The set $ \{1,2,3,4, 14,15,16,17, 27,28,29,30, 40,41,42,43, ...\}$ is good (contains exactly $ 372$ numbers) and contains $ 600$. I think this is the only good set, but I don't have the proof. Has anyone?

Yes, your example is in fact the only good set. We count the number of pairs $ (x, I)$, where $ x\in S$ and $ I$ is an interval of 13 consecutive integers containing $ x$. Method 1: For any interval $ I=\{i+1, i+2,\dots i+13\}$, $ S$ can contain at most 1 number from each of $ (i+1,i+5,i+10)$ $ (i+2,i+6,i+11)$ $ (i+3,i+7,i+12)$ $ (i+4,i+8,i+13)$ So at most 4 numbers from $ I$. However, not every interval contain exactly 4 numbers from $ I$. For example, the interval $ (1200, 1201, 1202,\dots 1212)$ can only contain one number from $ S$, and in reality we have $ |I\cap S|\leq\min(|I\cap\{1\dots 1200\}|, 4)$ There are 1212 intervals intersecting $ S$, including 3 "short" intervals on each side whose intersection is less than 4. Adding up over all these intervals gives that there are at most $ 1+2+3+4*1206+1+2+3=4836$ pairs. Method 2: There are 372 integers in $ S$. Each one lies in 13 intervals. Thus there are $ 372*13=4836$ pairs. This implies that equality must hold in our calculations in step 1, and in particular that each interval must contain exactly $ \min(|I\cap\{1,\dots 1200\}|, 4)$ elements of $ S$. This implies that $ \{1,2,3,4\}\subset S$ (by looking at the interval $ \{-8,-7,\dots 4\}$), and that for $ a\leq 1187$ that $ a\in S$ iff $ a+13\in S$ (compare the number of elements of $ S$ in $ \{a,a+1,\dots a+12\}$ to the number in $ \{a+1,\dots a+13\}$).
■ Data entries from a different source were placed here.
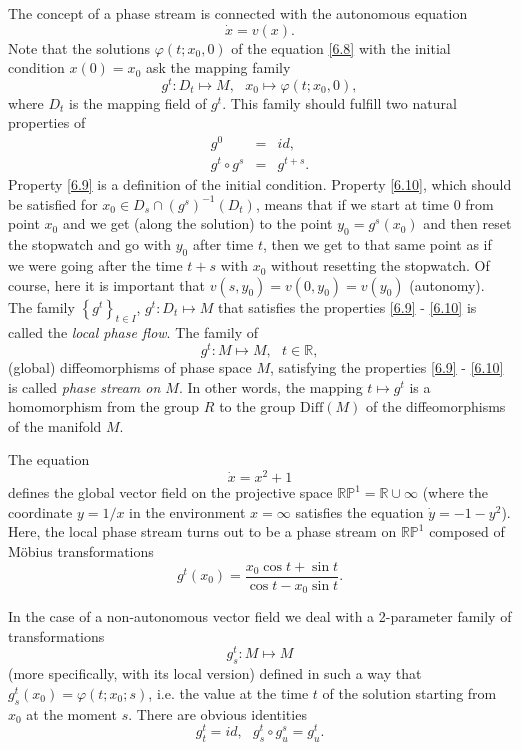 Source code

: The concept of a phase stream is connected with the autonomous equation
\begin{equation}
\label{6.8}
\dot{x}=v(x).
\end{equation}
Note that the solutions $\varphi (t;x_{0},0)$ of the equation \eqref{6.8} with the initial condition $x(0)=x_{0}$ ask the mapping family
$$
g^{t}:D_{t}\longmapsto M,\text{ \ }x_{0}\longmapsto \varphi (t;x_{0},0),
$$
where $D_{t}$ is the mapping field of $g^t$. This family should fulfill two natural properties of
\begin{eqnarray}
g^{0} &=&id,  \label{6.9} \\
g^{t}\circ g^{s} &=&g^{t+s}.  \label{6.10}
\end{eqnarray}
Property \eqref{6.9} is a definition of the initial condition. Property \eqref{6.10}, which should be satisfied for $x_{0}\in D_{s}\cap
\left( g^{s}\right) ^{-1}(D_{t})$, means that if we start at time $0$ from point $x_0$ and we get (along the solution) to the point $y_{0}=g^{s}(x_{0})$ and then reset the stopwatch and go with $y_{0}$ after time $t$, then we get to that same point as if we were going after the time $t+s$ with $x_{0}$ without resetting the stopwatch. Of course, here it is important that $v(s,y_{0})=v(0,y_{0})=v(y_{0})$ (autonomy).
The family $\left\{ g^{t}\right\} _{t\in I}$, $g^{t}:D_{t}\longmapsto M$ that satisfies the properties \eqref{6.9} - \eqref{6.10} is called the \emph{local phase flow}. The family of
$$
g^{t}:M\longmapsto M,\text{ \ }t\in \mathbb{R},
$$
(global) diffeomorphisms of phase space $M$, satisfying the properties \eqref{6.9} - \eqref{6.10} is called \emph{phase stream on $M$}. In other words, the mapping $t\longmapsto g^{t}$ is a homomorphism from the group $R$ to the group $\textrm{Diff}(M)$ of the diffeomorphisms of the manifold $M$.

\begin{example}
	The equation
	$$
	\dot{x}=x^{2}+1
	$$
	defines the global vector field on the projective space $\mathbb{RP}^{1} = \mathbb{R}\cup \infty $ (where the coordinate $y=1/x$ in the environment $x=\infty $ satisfies the equation $\dot{y}=-1-y^{2}$). Here, the local phase stream turns out to be a phase stream on $\mathbb{RP}^{1}$ composed of Möbius transformations
	$$
	g^{t}(x_{0})=\frac{x_{0}\cos t+\sin t}{\cos t-x_{0}\sin t}.
	$$
\end{example}

\begin{remark}
	In the case of a non-autonomous vector field we deal with a 2-parameter family of transformations
	$$
	g_{s}^{t}:M\longmapsto M
	$$
	(more specifically, with its local version) defined in such a way that $g_{s}^{t}(x_{0})=\varphi (t;x_{0};s)$, i.e. the value at the time $t$ of the solution starting from $x_0$ at the moment $s$. There are obvious identities
	$$
	g_{t}^{t}=id,\text{ \ \ }g_{s}^{t}\circ g_{u}^{s}=g_{u}^{t}.
	$$
\end{remark}


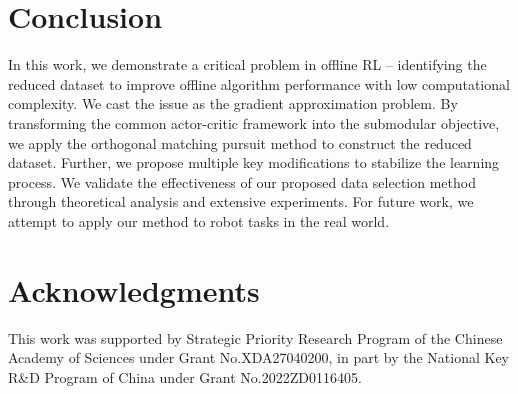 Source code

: \section{Conclusion}
In this work, we demonstrate a critical problem in offline RL -- identifying the reduced dataset to improve offline algorithm performance with low computational complexity.
We cast the issue as the gradient approximation problem.
By transforming the common actor-critic framework into the submodular objective, we apply the orthogonal matching pursuit method to construct the reduced dataset.
Further, we propose multiple key modifications to stabilize the learning process.
We validate the effectiveness of our proposed data selection method through theoretical analysis and extensive experiments.
For future work, we attempt to apply our method to robot tasks in the real world.

\section*{Acknowledgments}
This work was supported by Strategic Priority Research Program of the Chinese Academy of Sciences under Grant No.XDA27040200, in part by the National Key R\&D Program of China under Grant No.2022ZD0116405.

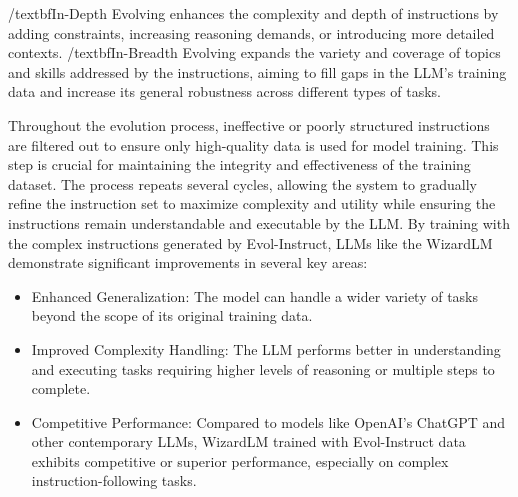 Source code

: \begin{itemize}
{	      /textbf{In-Depth Evolving} enhances the complexity and depth of instructions by adding constraints, increasing reasoning demands, or introducing more detailed contexts.
	      /textbf{In-Breadth Evolving} expands the variety and coverage of topics and skills addressed by the instructions, aiming to fill gaps in the LLM’s training data and increase its general robustness across different types of tasks.

	      Throughout the evolution process, ineffective or poorly structured instructions are filtered out to ensure only high-quality data is used for model training. This step is crucial for maintaining the integrity and effectiveness of the training dataset.
	      The process repeats several cycles, allowing the system to gradually refine the instruction set to maximize complexity and utility while ensuring the instructions remain understandable and executable by the LLM.
	      By training with the complex instructions generated by Evol-Instruct, LLMs like the WizardLM demonstrate significant improvements in several key areas:
	      \begin{itemize}
		      \item Enhanced Generalization: The model can handle a wider variety of tasks beyond the scope of its original training data.
		      \item Improved Complexity Handling: The LLM performs better in understanding and executing tasks requiring higher levels of reasoning or multiple steps to complete.
		      \item Competitive Performance: Compared to models like OpenAI's ChatGPT and other contemporary LLMs, WizardLM trained with Evol-Instruct data exhibits competitive or superior performance, especially on complex instruction-following tasks.
	      \end{itemize}
	      }
\end{itemize}


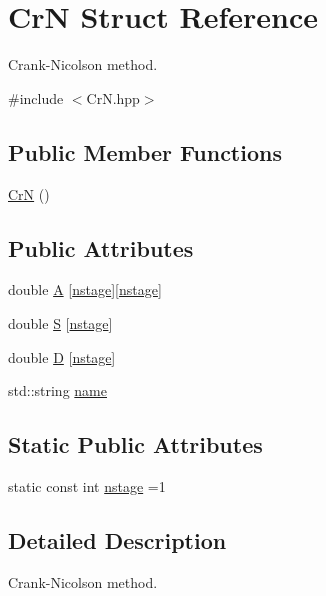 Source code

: \hypertarget{structCrN}{\section{Cr\-N Struct Reference}
\label{structCrN}
}


Crank-\/\-Nicolson method.  




{\ttfamily \#include $<$Cr\-N.\-hpp$>$}

\subsection*{Public Member Functions}
\begin{DoxyCompactItemize}
\item 
\hyperlink{structCrN_a19e3e074f81110f1608910d147c1a729}{Cr\-N} ()
\end{DoxyCompactItemize}
\subsection*{Public Attributes}
\begin{DoxyCompactItemize}
\item 
double \hyperlink{structCrN_a36447c4e1eeb7a7bf041ef07d14af800}{A} \mbox{[}\hyperlink{structCrN_a12f815846079fb57b5e0a1ce90bd3ce3}{nstage}\mbox{]}\mbox{[}\hyperlink{structCrN_a12f815846079fb57b5e0a1ce90bd3ce3}{nstage}\mbox{]}
\item 
double \hyperlink{structCrN_a18d10959411a859b1ef1d22faa1d7237}{S} \mbox{[}\hyperlink{structCrN_a12f815846079fb57b5e0a1ce90bd3ce3}{nstage}\mbox{]}
\item 
double \hyperlink{structCrN_a9e93927565356113802fa9cbf2515f5b}{D} \mbox{[}\hyperlink{structCrN_a12f815846079fb57b5e0a1ce90bd3ce3}{nstage}\mbox{]}
\item 
std\-::string \hyperlink{structCrN_af61c6f566ad4f13a2ff01cb83e863e67}{name}
\end{DoxyCompactItemize}
\subsection*{Static Public Attributes}
\begin{DoxyCompactItemize}
\item 
static const int \hyperlink{structCrN_a12f815846079fb57b5e0a1ce90bd3ce3}{nstage} =1
\end{DoxyCompactItemize}


\subsection{Detailed Description}
Crank-\/\-Nicolson method. 

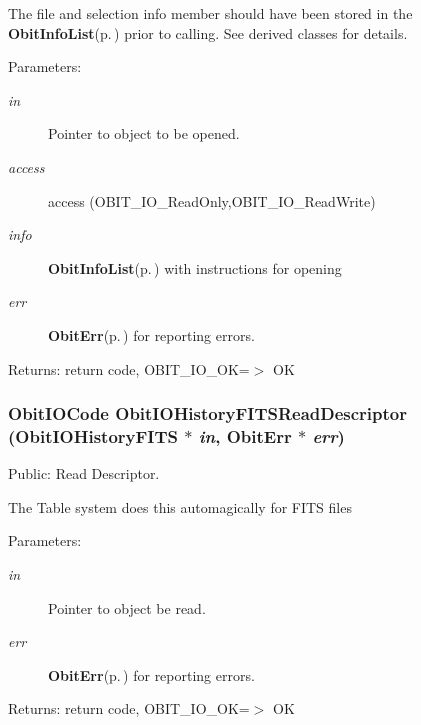 The file and selection info member should have been stored in the {\bf Obit\-Info\-List}{\rm (p.\,\pageref{structObitInfoList})} prior to calling. See derived classes for details. \begin{Desc}
\item[Parameters:]
\begin{description}
\item[{\em in}]Pointer to object to be opened. \item[{\em access}]access (OBIT\_\-IO\_\-Read\-Only,OBIT\_\-IO\_\-Read\-Write) \item[{\em info}]{\bf Obit\-Info\-List}{\rm (p.\,\pageref{structObitInfoList})} with instructions for opening \item[{\em err}]{\bf Obit\-Err}{\rm (p.\,\pageref{structObitErr})} for reporting errors. \end{description}
\end{Desc}
\begin{Desc}
\item[Returns:]return code, OBIT\_\-IO\_\-OK=$>$ OK \end{Desc}
\subsubsection{\setlength{\rightskip}{0pt plus 5cm}Obit\-IOCode Obit\-IOHistory\-FITSRead\-Descriptor ({\bf Obit\-IOHistory\-FITS} $\ast$ {\em in}, {\bf Obit\-Err} $\ast$ {\em err})}\label{ObitIOHistoryFITS_8c_a18}


Public: Read Descriptor. 

The Table system does this automagically for FITS files \begin{Desc}
\item[Parameters:]
\begin{description}
\item[{\em in}]Pointer to object be read. \item[{\em err}]{\bf Obit\-Err}{\rm (p.\,\pageref{structObitErr})} for reporting errors. \end{description}
\end{Desc}
\begin{Desc}
\item[Returns:]return code, OBIT\_\-IO\_\-OK=$>$ OK \end{Desc}
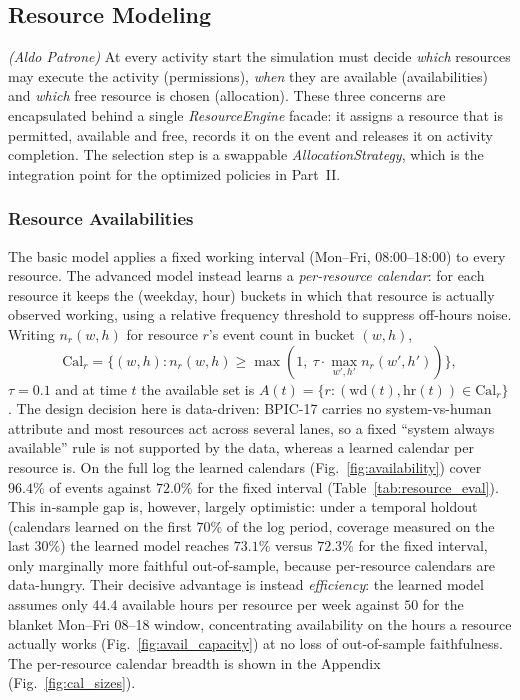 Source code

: \subsection{Resource Modeling}\label{subsec:resources}
\textit{(Aldo Patrone)}\quad
At every activity start the simulation must decide \emph{which} resources may
execute the activity (permissions), \emph{when} they are available
(availabilities) and \emph{which} free resource is chosen (allocation). These
three concerns are encapsulated behind a single \emph{ResourceEngine} facade:
it assigns a resource that is permitted, available and free, records it
on the event and releases it on activity completion. The selection step is a
swappable \emph{AllocationStrategy}, which is the integration point for the
optimized policies in Part~II.

\subsubsection{Resource Availabilities}
The basic model applies a fixed working interval (Mon--Fri, 08:00--18:00) to
every resource. The advanced model instead learns a \emph{per-resource calendar}:
for each resource it keeps the (weekday, hour) buckets in which that resource is
actually observed working, using a relative frequency threshold to suppress
off-hours noise. Writing $n_r(w,h)$ for resource $r$'s event count in bucket $(w,h)$,
\[
\mathrm{Cal}_r=\big\{(w,h): n_r(w,h)\ge \max(1,\ \tau\cdot\!\max_{w',h'} n_r(w',h'))\big\},
\]
$\tau=0.1$
and at time $t$ the available set is $A(t)=\{r:(\mathrm{wd}(t),\mathrm{hr}(t))\in\mathrm{Cal}_r\}$.
The design decision here is data-driven: BPIC-17 carries no
system-vs-human attribute and most resources act across several lanes, so a
fixed ``system always available'' rule is not supported by the data, whereas a
learned calendar per resource is. On the full log the learned calendars
(Fig.~\ref{fig:availability}) cover $96.4\%$ of events against $72.0\%$ for the fixed
interval (Table~\ref{tab:resource_eval}). This in-sample gap is, however, largely
optimistic: under a temporal holdout (calendars learned on the first $70\%$ of the log
period, coverage measured on the last $30\%$) the learned model reaches $73.1\%$ versus
$72.3\%$ for the fixed interval, only marginally more faithful out-of-sample, because
per-resource calendars are data-hungry. Their decisive advantage is instead
\emph{efficiency}: the learned model assumes only $44.4$ available hours per resource per
week against $50$ for the blanket Mon--Fri 08--18 window, concentrating availability on the
hours a resource actually works (Fig.~\ref{fig:avail_capacity}) at no loss of out-of-sample
faithfulness. The per-resource calendar breadth is shown in the Appendix
(Fig.~\ref{fig:cal_sizes}).

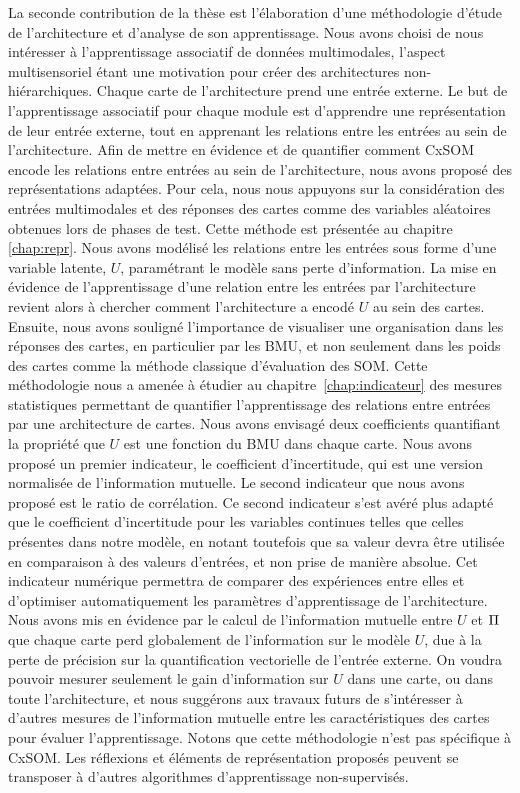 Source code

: La seconde contribution de la thèse est l'élaboration d'une méthodologie d'étude de l'architecture et d'analyse de son apprentissage. 
Nous avons choisi de nous intéresser à l'apprentissage associatif de données multimodales, l'aspect multisensoriel étant une motivation pour créer des architectures non-hiérarchiques. 
Chaque carte de l'architecture prend une entrée externe. 
Le but de l'apprentissage associatif pour chaque module est d'apprendre une représentation de leur entrée externe, tout en apprenant les relations entre les entrées au sein de l'architecture.
Afin de mettre en évidence et de quantifier comment CxSOM encode les relations entre entrées au sein de l'architecture, nous avons proposé des représentations adaptées. Pour cela, nous nous appuyons sur la considération des entrées multimodales et des réponses des cartes comme des variables aléatoires obtenues lors de phases de test. Cette méthode est présentée au chapitre \ref{chap:repr}.
Nous avons modélisé les relations entre les entrées sous forme d'une variable latente, $U$, paramétrant le modèle sans perte d'information. La mise en évidence de l'apprentissage d'une relation entre les entrées par l'architecture revient alors à chercher comment l'architecture a encodé $U$ au sein des cartes.
Ensuite, nous avons souligné l'importance de visualiser une organisation dans les réponses des cartes, en particulier par les BMU, et non seulement dans les poids des cartes comme la méthode classique d'évaluation des SOM.
Cette méthodologie nous a amenée à étudier au chapitre~\ref{chap:indicateur} des mesures statistiques permettant de quantifier l'apprentissage des relations entre entrées par une architecture de cartes.
Nous avons envisagé deux coefficients quantifiant la propriété que $U$ est une fonction du BMU dans chaque carte.
Nous avons proposé un premier indicateur, le coefficient d'incertitude, qui est une version normalisée de l'information mutuelle.
Le second indicateur que nous avons proposé est le ratio de corrélation. 
Ce second indicateur s'est avéré plus adapté que le coefficient d'incertitude pour les variables continues telles que celles présentes dans notre modèle, en notant toutefois que sa valeur devra être utilisée en comparaison à des valeurs d'entrées, et non prise de manière absolue. 
Cet indicateur numérique permettra de comparer des expériences entre elles et d'optimiser automatiquement les paramètres d'apprentissage de l'architecture.
Nous avons mis en évidence par le calcul de l'information mutuelle entre $U$ et $\Pi$ que chaque carte perd  globalement de l'information sur le modèle $U$, due à la perte de précision sur la quantification vectorielle de l'entrée externe. On voudra pouvoir mesurer seulement le gain d'information sur $U$ dans une carte, ou dans toute l'architecture, et nous suggérons aux travaux futurs de s'intéresser à d'autres mesures de l'information mutuelle entre les caractéristiques des cartes pour évaluer l'apprentissage.
Notons que cette méthodologie n'est pas spécifique à CxSOM. Les réflexions et éléments de représentation proposés peuvent se transposer à d'autres algorithmes d'apprentissage non-supervisés.


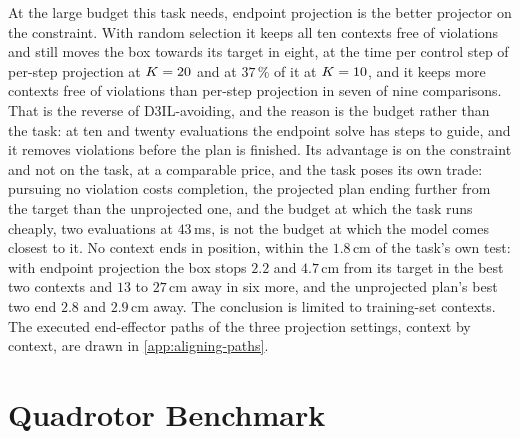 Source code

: At the large budget this task needs, endpoint projection is the better projector on the constraint. With
random selection it keeps all ten contexts free of violations and still moves the box towards its target in
eight, at the time per control step of per-step projection at $\nfe=20$ and at $37\,\%$ of it at $\nfe=10$, and
it keeps more contexts free of violations than per-step projection in seven of nine comparisons. That is the reverse of D3IL-avoiding,
and the reason is the budget rather than the task: at ten and twenty evaluations the endpoint solve has steps
to guide, and it removes violations before the plan is finished. Its advantage is on the constraint and not on
the task, at a comparable price, and the task poses its own trade: pursuing no violation costs completion, the
projected plan ending further from the target than the unprojected one, and the budget at which the task runs
cheaply, two evaluations at $43$\,ms, is not the budget at which the model comes closest to it. No context ends
in position, within the $1.8$\,cm of the task's own test: with endpoint projection the box stops $2.2$ and
$4.7$\,cm from its target in the best two contexts and $13$ to $27$\,cm away in six more, and the unprojected plan's
best two end $2.8$ and $2.9$\,cm away. The conclusion is limited to training-set contexts. The executed end-effector paths of the three projection settings, context by
context, are drawn in \autoref{app:aligning-paths}.

\section{Quadrotor Benchmark}\label{sec:res:uav}

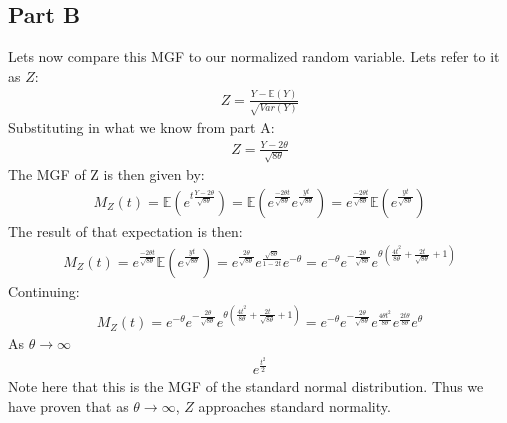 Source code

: \documentclass{article}
\begin{document}
\subsection*{Part B}
Lets now compare this MGF to our normalized random variable. Lets refer to it as $Z$:
\begin{align*}
Z = \frac{Y-\mathbb{E}(Y)}{\sqrt{Var(Y)}}
\end{align*}
Substituting in what we know from part A:
\begin{align*}
Z = \frac{Y-2\theta}{\sqrt{8\theta}}
\end{align*}
The MGF of Z is then given by:
\begin{align*}
M_Z(t) = \mathbb{E}(e^{t\tfrac{Y-2\theta}{\sqrt{8\theta}}}) = \mathbb{E}(e^{\tfrac{-2\theta t}{\sqrt{8\theta}}} e^{\tfrac{y t}{\sqrt{8\theta}}}) = e^{\tfrac{-2\theta t}{\sqrt{8\theta}}}\mathbb{E}(e^{\tfrac{y t}{\sqrt{8\theta}}})
\end{align*}
The result of that expectation is then:
\begin{align*}
M_Z(t) = e^{\tfrac{-2\theta t}{\sqrt{8\theta}}}\mathbb{E}(e^{\tfrac{y t}{\sqrt{8\theta}}}) = e^{\tfrac{2\theta}{\sqrt{8\theta}}} e^{\tfrac{\sqrt{8\theta}}{1-2t}} e^{-\theta} = e^{-\theta} e^{-\tfrac{2\theta}{\sqrt{8\theta}}} e^{\theta(\frac{4t^2}{8\theta}+\frac{2t}{\sqrt{8\theta}}+1)}
\end{align*}
Continuing:
\begin{align*}
M_Z(t) = e^{-\theta} e^{-\tfrac{2\theta}{\sqrt{8\theta}}} e^{\theta(\frac{4t^2}{8\theta}+\frac{2t}{\sqrt{8\theta}}+1)} = e^{-\theta} e^{-\tfrac{2\theta}{\sqrt{8\theta}}} e^{\tfrac{4\theta t^2}{8\theta}} e^{\tfrac{2t\theta}{8\theta}} e^{\theta}
\end{align*}
As $\theta \rightarrow \infty$
\begin{align*}
e^{\frac{t^2}{2}}
\end{align*}
Note here that this is the MGF of the standard normal distribution. Thus we have proven that as $\theta \rightarrow \infty$, $Z$ approaches standard normality.

\clearpage
\end{document}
I will use Dirichlet Principle when I will inshallah prove your identity. Let 600 is not an element of S. b is the first element of S and so b + 4, b + 5, b + 9 are not. The others between them all are not known that whether or not they are elements. So in 4, we have only one good sample. Then we would have only 300 elements in such manner. But we have 372 elements. Then it is guaranttee that there are 72 elements which are compansed each other. So then we can again have 300/4 = 75 and we have 375. 375 - 372 = 3. So let 600 be the one of these 3. But we cannot have. Proven. It is certainly true, if you're claiming that I'm wrong thus you haven't understood the proof.

madshiet wrote: It is certainly true, if you're claiming that I'm wrong thus you haven't understood the proof. Well dang, if Poincare had just said that when he gave his (not correct) proof to his conjecture maybe it wouldn't be a Millennium Problem today. ... There's two things wrong with that statement 1. You're not infallible. Neither is anyone else. 2. A proof isn't any good if no one understands it. As far as the second point is concerned... Quote: But we have 372 elements. Then it is guaranttee that there are 72 elements which are compansed each other. So then we can again have 300/4 = 75 I have absolutely no idea what's going on here.